Your instructions
Note how many lines of the data below hold the word "takeuchi", then give that number with no other text.

--- START ---

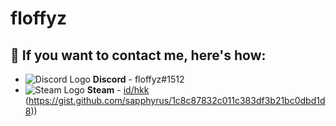 # floffyz

## 💬 If you want to contact me, here's how:
- ![Discord Logo](https://i.imgur.com/002xgns.png) __Discord__ - floffyz#1512
- ![Steam Logo](https://i.imgur.com/RAjZrQb.png) __Steam__ - [id/hkk](https://steamcommunity.com/id/hkk)
(https://gist.github.com/sapphyrus/1c8c87832c011c383df3b21bc0dbd1d8))

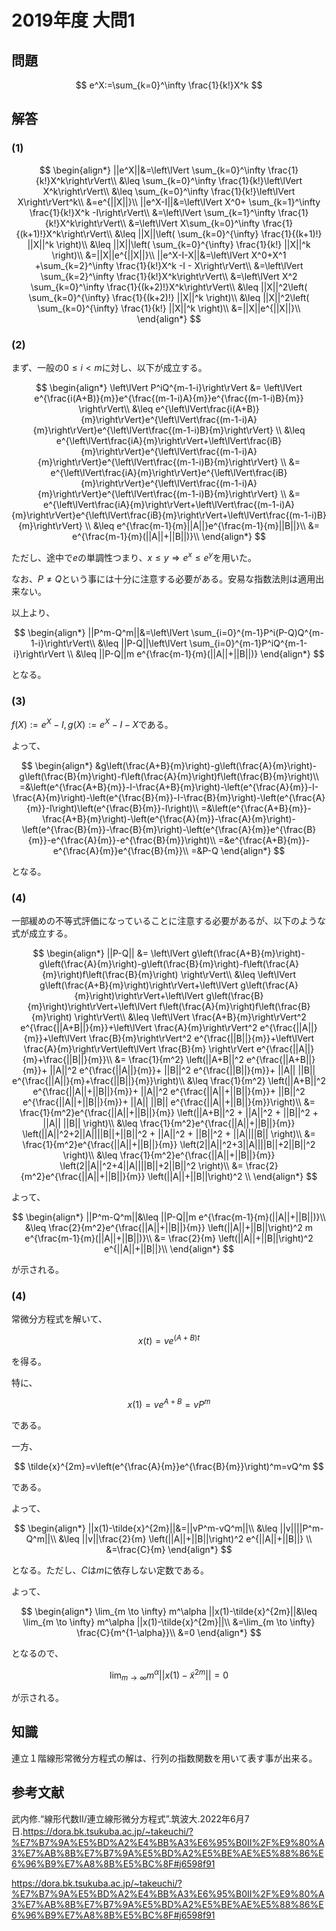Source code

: # 2019年度 大問1

## 問題

$$
e^X:=\sum_{k=0}^\infty \frac{1}{k!}X^k
$$

## 解答

### (1)

$$
\begin{align*}
||e^X||&=\left\lVert \sum_{k=0}^\infty \frac{1}{k!}X^k\right\rVert\\
    &\leq \sum_{k=0}^\infty \frac{1}{k!}\left\lVert X^k\right\rVert\\
    &\leq \sum_{k=0}^\infty \frac{1}{k!}\left\lVert X\right\rVert^k\\
    &=e^{||X||}\\
||e^X-I||&=\left\lVert X^0+ \sum_{k=1}^\infty \frac{1}{k!}X^k -I\right\rVert\\
    &=\left\lVert \sum_{k=1}^\infty \frac{1}{k!}X^k\right\rVert\\
    &=\left\lVert X\sum_{k=0}^\infty \frac{1}{(k+1)!}X^k\right\rVert\\
    &\leq ||X||\left( \sum_{k=0}^{\infty} \frac{1}{(k+1)!} ||X||^k \right)\\
    &\leq ||X||\left( \sum_{k=0}^{\infty} \frac{1}{k!} ||X||^k \right)\\
    &=||X||e^{||X||}\\
||e^X-I-X||&=\left\lVert X^0+X^1 +\sum_{k=2}^\infty \frac{1}{k!}X^k -I - X\right\rVert\\
    &=\left\lVert \sum_{k=2}^\infty \frac{1}{k!}X^k\right\rVert\\
    &=\left\lVert X^2 \sum_{k=0}^\infty \frac{1}{(k+2)!}X^k\right\rVert\\
    &\leq ||X||^2\left( \sum_{k=0}^{\infty} \frac{1}{(k+2)!} ||X||^k \right)\\
    &\leq ||X||^2\left( \sum_{k=0}^{\infty} \frac{1}{k!} ||X||^k \right)\\
    &=||X||e^{||X||}\\
\end{align*}
$$

### (2)

まず、一般の$0\leq i < m$に対し、以下が成立する。

$$
\begin{align*}
\left\lVert P^iQ^{m-1-i}\right\rVert &= \left\lVert e^{\frac{i(A+B)}{m}}e^{\frac{(m-1-i)A}{m}}e^{\frac{(m-1-i)B}{m}} \right\rVert\\
&\leq e^{\left\lVert\frac{i(A+B)}{m}\right\rVert}e^{\left\lVert\frac{(m-1-i)A}{m}\right\rVert}e^{\left\lVert\frac{(m-1-i)B}{m}\right\rVert} \\
&\leq e^{\left\lVert\frac{iA}{m}\right\rVert+\left\lVert\frac{iB}{m}\right\rVert}e^{\left\lVert\frac{(m-1-i)A}{m}\right\rVert}e^{\left\lVert\frac{(m-1-i)B}{m}\right\rVert} \\
&= e^{\left\lVert\frac{iA}{m}\right\rVert}e^{\left\lVert\frac{iB}{m}\right\rVert}e^{\left\lVert\frac{(m-1-i)A}{m}\right\rVert}e^{\left\lVert\frac{(m-1-i)B}{m}\right\rVert} \\
&= e^{\left\lVert\frac{iA}{m}\right\rVert+\left\lVert\frac{(m-1-i)A}{m}\right\rVert}e^{\left\lVert\frac{iB}{m}\right\rVert+\left\lVert\frac{(m-1-i)B}{m}\right\rVert} \\
&\leq e^{\frac{m-1}{m}||A||}e^{\frac{m-1}{m}||B||}\\
&= e^{\frac{m-1}{m}(||A||+||B||)}\\
\end{align*}
$$

ただし、途中で$e$の単調性つまり、$x \leq y\Rightarrow e^x \leq e^y$を用いた。

なお、$P \neq Q$という事には十分に注意する必要がある。安易な指数法則は適用出来ない。

以上より、

$$
\begin{align*}
    ||P^m-Q^m||&=\left\lVert \sum_{i=0}^{m-1}P^i(P-Q)Q^{m-1-i}\right\rVert\\
               &\leq ||P-Q||\left\lVert \sum_{i=0}^{m-1}P^iQ^{m-1-i}\right\rVert \\
               &\leq ||P-Q||m e^{\frac{m-1}{m}(||A||+||B||)}
\end{align*}
$$

となる。

### (3)

$f(X):=e^X-I,g(X):=e^X-I-X$である。

よって、

$$
\begin{align*}
 &g\left(\frac{A+B}{m}\right)-g\left(\frac{A}{m}\right)-g\left(\frac{B}{m}\right)-f\left(\frac{A}{m}\right)f\left(\frac{B}{m}\right)\\
=&\left(e^{\frac{A+B}{m}}-I-\frac{A+B}{m}\right)-\left(e^{\frac{A}{m}}-I-\frac{A}{m}\right)-\left(e^{\frac{B}{m}}-I-\frac{B}{m}\right)-\left(e^{\frac{A}{m}}-I\right)\left(e^{\frac{B}{m}}-I\right)\\
=&\left(e^{\frac{A+B}{m}}-\frac{A+B}{m}\right)-\left(e^{\frac{A}{m}}-\frac{A}{m}\right)-\left(e^{\frac{B}{m}}-\frac{B}{m}\right)-\left(e^{\frac{A}{m}}e^{\frac{B}{m}}-e^{\frac{A}{m}}-e^{\frac{B}{m}}\right)\\
=&e^{\frac{A+B}{m}}-e^{\frac{A}{m}}e^{\frac{B}{m}}\\
=&P-Q
\end{align*}
$$

となる。

### (4)

一部緩めの不等式評価になっていることに注意する必要があるが、以下のような式が成立する。

$$
\begin{align*}
    ||P-Q|| &= \left\lVert g\left(\frac{A+B}{m}\right)-g\left(\frac{A}{m}\right)-g\left(\frac{B}{m}\right)-f\left(\frac{A}{m}\right)f\left(\frac{B}{m}\right) \right\rVert\\
    &\leq \left\lVert g\left(\frac{A+B}{m}\right)\right\rVert+\left\lVert g\left(\frac{A}{m}\right)\right\rVert+\left\lVert g\left(\frac{B}{m}\right)\right\rVert+\left\lVert f\left(\frac{A}{m}\right)f\left(\frac{B}{m}\right) \right\rVert\\
    &\leq \left\lVert \frac{A+B}{m}\right\rVert^2 e^{\frac{||A+B||}{m}}+\left\lVert \frac{A}{m}\right\rVert^2 e^{\frac{||A||}{m}}+\left\lVert \frac{B}{m}\right\rVert^2 e^{\frac{||B||}{m}}+\left\lVert \frac{A}{m}\right\rVert\left\lVert \frac{B}{m} \right\rVert e^{\frac{||A||}{m}+\frac{||B||}{m}}\\
    &= \frac{1}{m^2} \left(||A+B||^2 e^{\frac{||A+B||}{m}}+ ||A||^2 e^{\frac{||A||}{m}}+ ||B||^2 e^{\frac{||B||}{m}}+ ||A|| ||B|| e^{\frac{||A||}{m}+\frac{||B||}{m}}\right)\\
    &\leq \frac{1}{m^2} \left(||A+B||^2 e^{\frac{||A||+||B||}{m}}+ ||A||^2 e^{\frac{||A||+||B||}{m}}+ ||B||^2 e^{\frac{||A||+||B||}{m}}+ ||A|| ||B|| e^{\frac{||A||+||B||}{m}}\right)\\
    &= \frac{1}{m^2}e^{\frac{||A||+||B||}{m}} \left(||A+B||^2 + ||A||^2 + ||B||^2 + ||A|| ||B|| \right)\\
    &\leq \frac{1}{m^2}e^{\frac{||A||+||B||}{m}} \left(||A||^2+2||A||||B||+||B||^2 + ||A||^2 + ||B||^2 + ||A||||B|| \right)\\
    &= \frac{1}{m^2}e^{\frac{||A||+||B||}{m}} \left(2||A||^2+3||A||||B||+2||B||^2 \right)\\
    &\leq \frac{1}{m^2}e^{\frac{||A||+||B||}{m}} \left(2||A||^2+4||A||||B||+2||B||^2 \right)\\
    &= \frac{2}{m^2}e^{\frac{||A||+||B||}{m}} \left(||A||+||B||\right)^2 \\
\end{align*}
$$

よって、

$$
\begin{align*}
    ||P^m-Q^m||&\leq ||P-Q||m e^{\frac{m-1}{m}(||A||+||B||)}\\
               &\leq \frac{2}{m^2}e^{\frac{||A||+||B||}{m}} \left(||A||+||B||\right)^2 m e^{\frac{m-1}{m}(||A||+||B||)}\\
               &= \frac{2}{m} \left(||A||+||B||\right)^2 e^{||A||+||B||}\\
\end{align*}
$$

が示される。

### (4)

常微分方程式を解いて、

$$
x(t)=ve^{(A+B)t}
$$

を得る。

特に、

$$
x(1)=ve^{A+B}=v P^m
$$

である。

一方、

$$
\tilde{x}^{2m}=v\left(e^{\frac{A}{m}}e^{\frac{B}{m}}\right)^m=vQ^m
$$

である。

よって、

$$
\begin{align*}
||x(1)-\tilde{x}^{2m}||&=||vP^m-vQ^m||\\
&\leq ||v||||P^m-Q^m||\\
&\leq ||v||\frac{2}{m} \left(||A||+||B||\right)^2 e^{||A||+||B||} \\
&=\frac{C}{m}
\end{align*}
$$

となる。ただし、$C$は$m$に依存しない定数である。

よって、

$$
\begin{align*}
\lim_{m \to \infty} m^\alpha ||x(1)-\tilde{x}^{2m}||&\leq \lim_{m \to \infty} m^\alpha ||x(1)-\tilde{x}^{2m}||\\
&=\lim_{m \to \infty} \frac{C}{m^{1-\alpha}}\\
&=0
\end{align*}
$$

となるので、

$$
\lim_{m \to \infty} m^\alpha ||x(1)-\tilde{x}^{2m}||=0
$$

が示される。

## 知識

連立１階線形常微分方程式の解は、行列の指数関数を用いて表す事が出来る。

## 参考文献

武内修.“線形代数II/連立線形微分方程式”.筑波大.2022年6月7日.<https://dora.bk.tsukuba.ac.jp/~takeuchi/?%E7%B7%9A%E5%BD%A2%E4%BB%A3%E6%95%B0II%2F%E9%80%A3%E7%AB%8B%E7%B7%9A%E5%BD%A2%E5%BE%AE%E5%88%86%E6%96%B9%E7%A8%8B%E5%BC%8F#j6598f91>

https://dora.bk.tsukuba.ac.jp/~takeuchi/?%E7%B7%9A%E5%BD%A2%E4%BB%A3%E6%95%B0II%2F%E9%80%A3%E7%AB%8B%E7%B7%9A%E5%BD%A2%E5%BE%AE%E5%88%86%E6%96%B9%E7%A8%8B%E5%BC%8F#j6598f91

--- END ---

Problem solution
2